I will say more on this point later, but, just to make it less abstract, let us imagine that we are comparing cranial shape among adult living and fossil monotremes to elucidate how morphology diverged during the evolution of this group. Because their crania have extensive fusions of the sutures, we may find few clearly corresponding landmarks (say, just 10). Therefore, we might opt for high-density morphometrics and cover the cranium with an initial set of 10,000 semilandmarks (uniformly distributed and then maybe slid). We then apply W18-19′s approach to deciding whether the dense semilandmark description is more ‘accurate’ than the one based on just 10 landmarks. Indeed, we find that a minimum of several hundred points is required to get a shape description close to the full configuration, whereas with just 10 landmarks shape differences (to the same full configuration of more than 10000 points) are huge: thus, we argue that high density provides better accuracy and go on with that to find clusters that suggest similarities and evolutionary patterns (with a most impressive visualization as a bonus!). Unfortunately, looking at the development of the bones that make up the cranium in the monotremes, we might later realize that we did measure an overall homologous cranial surface (as argued by those who side-lines the shortcomings of semilandmarks by saying that points cannot be homologous but curves and surfaces are), but, across species, most of the semilandmarks of each bone clearly map on wrong non-homologous bones. Thus, regardless of the seemingly reassuring results of W18-G19′s approach, showing that we have chosen the most accurate configuration for the monotreme comparison, the high dense description is evolutionarily and developmentally highly inaccurate and probably worse than the quantitatively smaller, but qualitatively superior information embedded in the 10 anatomically equivalent landmarks.

This made-up example is extreme and unlikely (although not impossible, as in the rodent example I will consider later), but it helps to emphasize that the same problem (a consequence of our ignorance of what corresponds to what) occurs when, in a study of human evolution, we cover the cranial vault of a fossil hominin with a dense set of semilandmarks: we cannot claim biological accuracy and ‘homology’ of shape descriptors, because we do not actually know if the points are truly mapping on equivalent features.

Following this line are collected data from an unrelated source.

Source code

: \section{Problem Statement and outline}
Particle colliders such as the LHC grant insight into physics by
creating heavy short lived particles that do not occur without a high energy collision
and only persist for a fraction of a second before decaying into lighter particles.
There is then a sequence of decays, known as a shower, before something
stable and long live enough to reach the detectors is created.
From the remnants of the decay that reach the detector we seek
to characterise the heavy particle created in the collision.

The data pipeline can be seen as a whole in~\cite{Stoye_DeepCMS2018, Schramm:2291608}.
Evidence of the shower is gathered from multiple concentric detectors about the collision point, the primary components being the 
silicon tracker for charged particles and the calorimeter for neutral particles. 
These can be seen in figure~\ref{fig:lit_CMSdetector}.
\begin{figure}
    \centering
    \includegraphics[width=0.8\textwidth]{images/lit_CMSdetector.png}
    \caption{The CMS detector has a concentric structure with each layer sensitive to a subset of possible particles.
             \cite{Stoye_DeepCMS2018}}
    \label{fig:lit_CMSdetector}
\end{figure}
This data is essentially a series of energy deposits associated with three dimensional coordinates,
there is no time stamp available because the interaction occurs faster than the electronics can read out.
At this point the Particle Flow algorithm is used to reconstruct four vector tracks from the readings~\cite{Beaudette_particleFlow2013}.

Compared to the hypothetical example with the monotremes, the error will be likely less in degree but similar in nature: even if the whole bone is homologous, high density does not guarantee the equivalence of the features being measured and does not equate by default to accuracy.

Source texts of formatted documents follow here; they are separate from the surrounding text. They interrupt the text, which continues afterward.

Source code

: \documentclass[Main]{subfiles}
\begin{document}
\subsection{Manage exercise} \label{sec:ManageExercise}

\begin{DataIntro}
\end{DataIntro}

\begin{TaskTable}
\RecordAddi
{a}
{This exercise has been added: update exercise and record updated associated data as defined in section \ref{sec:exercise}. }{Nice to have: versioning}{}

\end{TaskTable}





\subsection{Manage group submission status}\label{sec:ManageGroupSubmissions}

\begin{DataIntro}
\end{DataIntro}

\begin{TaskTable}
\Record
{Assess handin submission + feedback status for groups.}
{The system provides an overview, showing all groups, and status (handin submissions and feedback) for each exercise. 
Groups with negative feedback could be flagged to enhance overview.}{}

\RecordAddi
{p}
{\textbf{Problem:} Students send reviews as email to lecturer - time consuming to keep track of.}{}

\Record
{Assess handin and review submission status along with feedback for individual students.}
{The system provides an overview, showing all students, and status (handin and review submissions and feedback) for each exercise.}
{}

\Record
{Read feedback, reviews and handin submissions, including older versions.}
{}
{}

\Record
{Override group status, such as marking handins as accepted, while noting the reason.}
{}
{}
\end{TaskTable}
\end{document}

Thus, what is assessed by G19 using the method of W18 is purely precision, which, as anticipated, is about how close estimates are among themselves, regardless of whether they are close to the truth. An archer whose arrows end up all more or less in the same spot is precise, but, if that spot is not the center of its target, the archer is inaccurate. In morphometrics, applied to evolutionary questions, the target is the aspect we are interested to measure, but the measurements must be biologically equivalent and thus ‘homologous’. I am using single quotes for this attribute, as homology has a variety of definitions and, certainly, there is a degree of fuzziness and ambiguity in its use in morphometrics (Smith 1990; Klingenberg 2008). I am not claiming absolute rigour in its application to landmarks in evolutionary analyses, but there is a range that goes from less to completely ambiguous: bregma, the meeting point of coronal and sagittal sutures, is not the same as ith semilandmark on the cranial vault, treated as a single bone and covered in an arbitrary number of semilandmarks. To get a good intuition of what the term ‘homologous’ approximates in this context, consider also the most ambiguous extreme of this range, which is to measure everything regardless of its biological and evolutionary comparability, as in a narrow-sense phenetic approach that focuses exclusively on quantity: then, the more characters or measurements I get, the better, and it is irrelevant if they mean the same across all specimens and taxa.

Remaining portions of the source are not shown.